Starting at the line below holding "我们可以看到padding的" and stopping at the line holding "[SEP] | [MASK] |", print every line exactly, both ends included, and leave the rest out.

+ + + +

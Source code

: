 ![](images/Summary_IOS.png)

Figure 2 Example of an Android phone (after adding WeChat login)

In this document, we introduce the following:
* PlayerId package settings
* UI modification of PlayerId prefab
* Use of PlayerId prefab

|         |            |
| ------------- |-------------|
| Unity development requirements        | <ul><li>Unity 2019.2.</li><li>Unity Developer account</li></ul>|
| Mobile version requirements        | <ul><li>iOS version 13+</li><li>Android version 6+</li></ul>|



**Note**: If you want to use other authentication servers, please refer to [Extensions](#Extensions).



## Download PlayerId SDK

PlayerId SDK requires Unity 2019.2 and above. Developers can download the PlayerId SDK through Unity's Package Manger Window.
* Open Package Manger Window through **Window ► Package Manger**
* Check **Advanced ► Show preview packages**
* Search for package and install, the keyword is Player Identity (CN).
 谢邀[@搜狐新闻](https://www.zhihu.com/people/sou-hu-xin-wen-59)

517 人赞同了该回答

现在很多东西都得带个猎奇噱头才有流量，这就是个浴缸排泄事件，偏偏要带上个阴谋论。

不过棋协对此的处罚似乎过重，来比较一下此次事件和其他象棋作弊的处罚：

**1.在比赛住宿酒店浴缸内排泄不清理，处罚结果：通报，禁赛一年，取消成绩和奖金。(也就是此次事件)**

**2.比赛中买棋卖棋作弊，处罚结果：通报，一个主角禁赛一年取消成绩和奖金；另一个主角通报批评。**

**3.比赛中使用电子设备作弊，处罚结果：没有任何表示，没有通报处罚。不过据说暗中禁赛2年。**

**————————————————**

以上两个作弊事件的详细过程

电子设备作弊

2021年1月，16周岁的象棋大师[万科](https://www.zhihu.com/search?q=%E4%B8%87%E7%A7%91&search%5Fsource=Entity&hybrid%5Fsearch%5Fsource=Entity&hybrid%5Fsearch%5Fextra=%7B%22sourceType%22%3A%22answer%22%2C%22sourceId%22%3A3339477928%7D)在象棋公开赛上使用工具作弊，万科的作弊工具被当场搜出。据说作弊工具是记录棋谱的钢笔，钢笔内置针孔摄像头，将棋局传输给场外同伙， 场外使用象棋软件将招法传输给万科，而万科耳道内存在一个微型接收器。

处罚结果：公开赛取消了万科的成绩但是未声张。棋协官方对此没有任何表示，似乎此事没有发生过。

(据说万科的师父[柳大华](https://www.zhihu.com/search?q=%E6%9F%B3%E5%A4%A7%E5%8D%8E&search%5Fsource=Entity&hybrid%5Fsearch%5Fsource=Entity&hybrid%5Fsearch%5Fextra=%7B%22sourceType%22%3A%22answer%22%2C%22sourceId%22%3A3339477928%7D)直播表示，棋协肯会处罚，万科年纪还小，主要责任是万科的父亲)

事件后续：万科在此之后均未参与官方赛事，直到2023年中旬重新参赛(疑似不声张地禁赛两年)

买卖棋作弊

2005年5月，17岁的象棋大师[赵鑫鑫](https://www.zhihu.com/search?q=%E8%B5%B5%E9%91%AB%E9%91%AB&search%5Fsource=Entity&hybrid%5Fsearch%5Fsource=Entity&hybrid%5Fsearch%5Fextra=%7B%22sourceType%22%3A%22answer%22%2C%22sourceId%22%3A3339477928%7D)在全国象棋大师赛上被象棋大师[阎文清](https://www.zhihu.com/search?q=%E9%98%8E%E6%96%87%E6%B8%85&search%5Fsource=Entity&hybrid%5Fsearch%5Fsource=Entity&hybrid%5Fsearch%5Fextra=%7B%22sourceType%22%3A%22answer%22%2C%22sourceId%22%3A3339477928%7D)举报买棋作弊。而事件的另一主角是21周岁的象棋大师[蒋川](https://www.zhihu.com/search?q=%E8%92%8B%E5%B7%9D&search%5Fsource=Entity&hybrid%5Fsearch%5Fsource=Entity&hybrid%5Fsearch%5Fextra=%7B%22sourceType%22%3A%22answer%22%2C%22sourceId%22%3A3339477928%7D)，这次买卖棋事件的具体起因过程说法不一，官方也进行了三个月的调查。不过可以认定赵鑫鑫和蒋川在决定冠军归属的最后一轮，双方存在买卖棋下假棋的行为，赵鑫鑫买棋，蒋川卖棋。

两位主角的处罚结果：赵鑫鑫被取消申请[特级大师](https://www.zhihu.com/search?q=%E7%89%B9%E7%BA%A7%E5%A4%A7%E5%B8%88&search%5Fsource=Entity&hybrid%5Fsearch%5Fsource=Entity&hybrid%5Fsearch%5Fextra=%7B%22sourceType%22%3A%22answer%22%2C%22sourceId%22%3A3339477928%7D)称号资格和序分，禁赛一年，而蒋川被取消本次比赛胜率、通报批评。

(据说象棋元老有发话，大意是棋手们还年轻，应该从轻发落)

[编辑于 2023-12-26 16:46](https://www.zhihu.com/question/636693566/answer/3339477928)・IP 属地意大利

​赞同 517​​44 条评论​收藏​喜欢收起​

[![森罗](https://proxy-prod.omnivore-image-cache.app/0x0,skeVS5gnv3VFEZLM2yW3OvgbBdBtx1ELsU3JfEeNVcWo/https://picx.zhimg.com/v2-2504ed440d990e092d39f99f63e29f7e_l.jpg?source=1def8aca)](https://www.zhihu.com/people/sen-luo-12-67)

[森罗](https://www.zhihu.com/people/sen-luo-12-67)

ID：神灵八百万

+ + + +

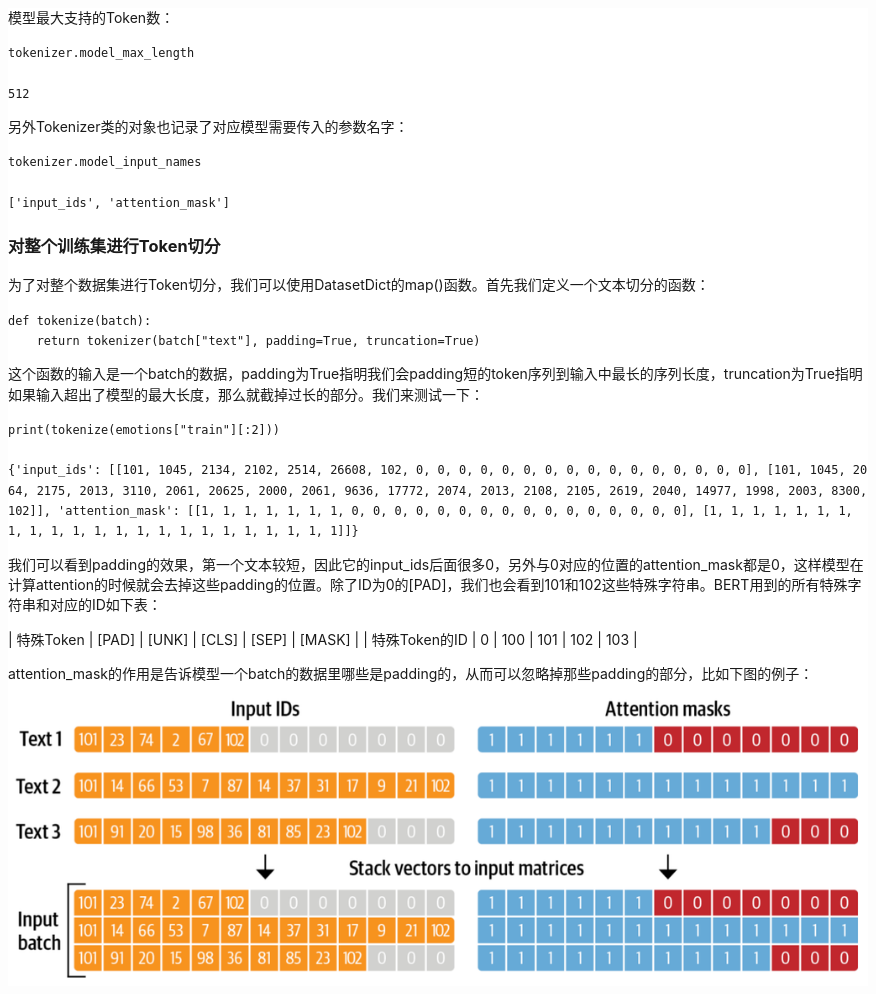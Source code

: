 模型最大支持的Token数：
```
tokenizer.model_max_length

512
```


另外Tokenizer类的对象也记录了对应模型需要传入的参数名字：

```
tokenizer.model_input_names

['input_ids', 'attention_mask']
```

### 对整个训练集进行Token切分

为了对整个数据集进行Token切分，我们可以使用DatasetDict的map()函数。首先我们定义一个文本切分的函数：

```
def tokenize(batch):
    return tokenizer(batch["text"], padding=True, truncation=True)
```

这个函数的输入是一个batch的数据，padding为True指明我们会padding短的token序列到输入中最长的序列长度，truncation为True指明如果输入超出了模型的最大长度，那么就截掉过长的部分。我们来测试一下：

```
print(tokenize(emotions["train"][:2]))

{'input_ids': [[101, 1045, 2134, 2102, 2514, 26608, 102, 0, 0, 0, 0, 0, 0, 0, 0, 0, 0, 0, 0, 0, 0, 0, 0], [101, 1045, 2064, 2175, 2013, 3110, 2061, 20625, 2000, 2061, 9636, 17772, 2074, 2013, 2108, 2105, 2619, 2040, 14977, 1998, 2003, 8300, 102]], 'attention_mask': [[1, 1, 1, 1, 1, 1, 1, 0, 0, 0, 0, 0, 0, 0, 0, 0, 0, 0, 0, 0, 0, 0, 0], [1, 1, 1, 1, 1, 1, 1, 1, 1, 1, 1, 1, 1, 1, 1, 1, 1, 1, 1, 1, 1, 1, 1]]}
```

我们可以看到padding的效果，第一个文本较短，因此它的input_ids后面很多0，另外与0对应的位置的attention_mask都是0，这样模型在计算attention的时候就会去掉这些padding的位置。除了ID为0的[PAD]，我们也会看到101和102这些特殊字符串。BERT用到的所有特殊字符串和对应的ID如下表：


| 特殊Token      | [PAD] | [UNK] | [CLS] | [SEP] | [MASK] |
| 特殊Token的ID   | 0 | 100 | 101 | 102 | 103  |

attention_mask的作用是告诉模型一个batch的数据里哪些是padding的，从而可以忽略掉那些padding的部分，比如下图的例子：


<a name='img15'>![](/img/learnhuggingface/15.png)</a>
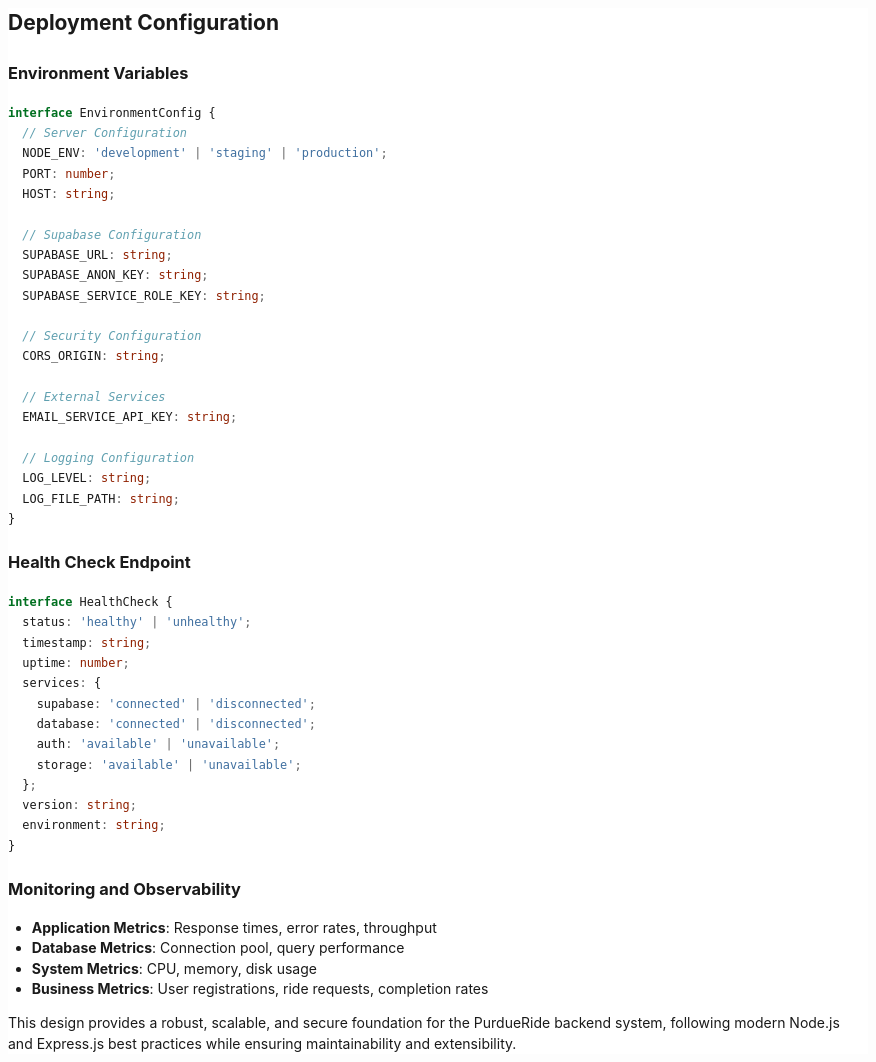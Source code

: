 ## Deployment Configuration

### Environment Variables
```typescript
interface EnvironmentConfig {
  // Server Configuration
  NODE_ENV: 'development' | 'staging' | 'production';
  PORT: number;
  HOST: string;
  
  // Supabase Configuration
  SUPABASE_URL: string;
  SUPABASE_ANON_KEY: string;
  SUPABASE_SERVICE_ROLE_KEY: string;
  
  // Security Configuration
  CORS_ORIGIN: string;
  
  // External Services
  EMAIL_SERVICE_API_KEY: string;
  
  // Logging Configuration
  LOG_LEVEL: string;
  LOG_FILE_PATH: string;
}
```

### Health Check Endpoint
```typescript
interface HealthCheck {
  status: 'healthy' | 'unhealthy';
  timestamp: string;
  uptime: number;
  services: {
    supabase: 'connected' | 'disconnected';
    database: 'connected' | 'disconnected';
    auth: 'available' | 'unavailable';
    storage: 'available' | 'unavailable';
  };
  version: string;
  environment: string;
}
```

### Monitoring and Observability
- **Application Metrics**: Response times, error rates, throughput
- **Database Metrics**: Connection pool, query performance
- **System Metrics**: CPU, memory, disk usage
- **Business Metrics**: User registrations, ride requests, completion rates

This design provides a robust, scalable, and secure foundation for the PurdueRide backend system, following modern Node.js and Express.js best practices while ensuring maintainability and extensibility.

+ + + +

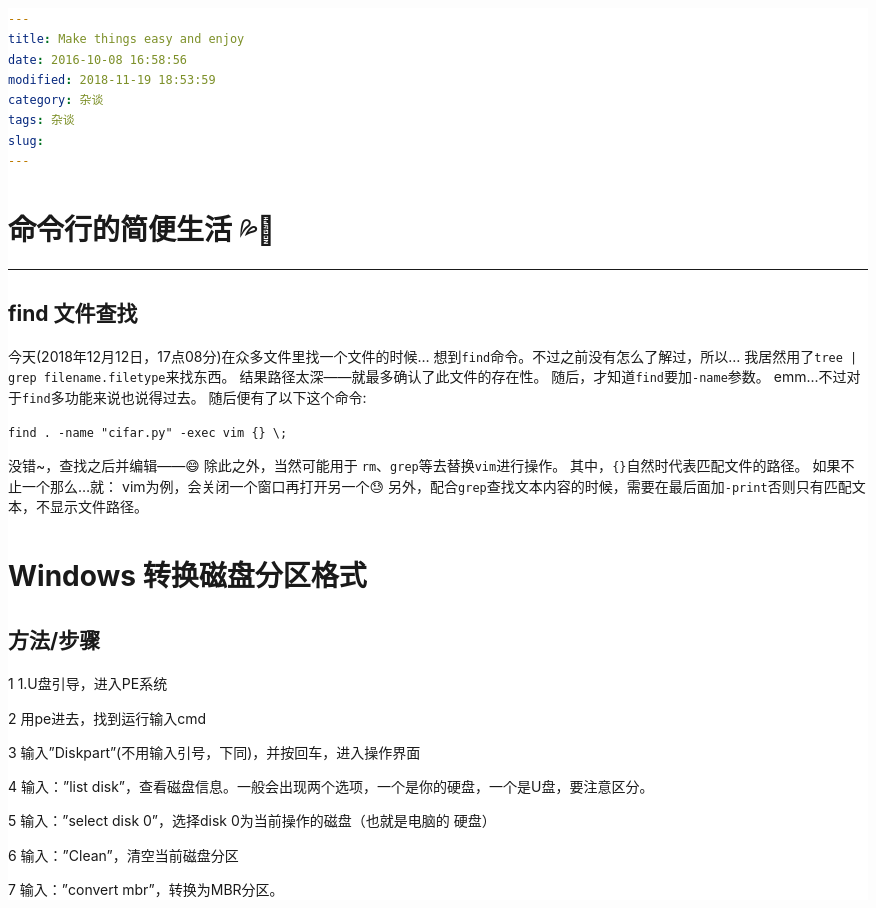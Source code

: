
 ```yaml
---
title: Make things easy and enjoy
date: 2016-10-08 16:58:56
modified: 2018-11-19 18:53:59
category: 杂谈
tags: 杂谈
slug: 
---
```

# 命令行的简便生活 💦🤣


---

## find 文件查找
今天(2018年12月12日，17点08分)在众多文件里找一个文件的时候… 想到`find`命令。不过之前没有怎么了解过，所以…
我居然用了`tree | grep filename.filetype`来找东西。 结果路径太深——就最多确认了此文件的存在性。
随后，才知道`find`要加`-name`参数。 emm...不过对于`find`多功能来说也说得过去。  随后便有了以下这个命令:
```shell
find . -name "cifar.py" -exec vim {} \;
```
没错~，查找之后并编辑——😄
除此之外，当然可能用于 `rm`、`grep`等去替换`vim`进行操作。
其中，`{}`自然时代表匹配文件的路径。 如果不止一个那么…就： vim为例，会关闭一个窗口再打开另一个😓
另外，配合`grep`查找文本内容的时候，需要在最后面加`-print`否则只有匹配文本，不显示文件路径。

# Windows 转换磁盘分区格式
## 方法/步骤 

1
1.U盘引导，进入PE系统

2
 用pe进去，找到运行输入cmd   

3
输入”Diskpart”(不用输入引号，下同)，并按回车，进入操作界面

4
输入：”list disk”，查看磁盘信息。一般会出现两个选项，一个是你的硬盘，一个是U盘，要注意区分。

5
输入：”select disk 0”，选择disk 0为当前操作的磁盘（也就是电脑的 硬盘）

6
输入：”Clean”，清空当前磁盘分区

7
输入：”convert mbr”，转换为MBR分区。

+ + + +

**Written solution**
我们可以看到padding的效果，第一个文本较短，因此它的input_ids后面很多0，另外与0对应的位置的attention_mask都是0，这样模型在计算attention的时候就会去掉这些padding的位置。除了ID为0的[PAD]，我们也会看到101和102这些特殊字符串。BERT用到的所有特殊字符串和对应的ID如下表：


| 特殊Token      | [PAD] | [UNK] | [CLS] | [SEP] | [MASK] |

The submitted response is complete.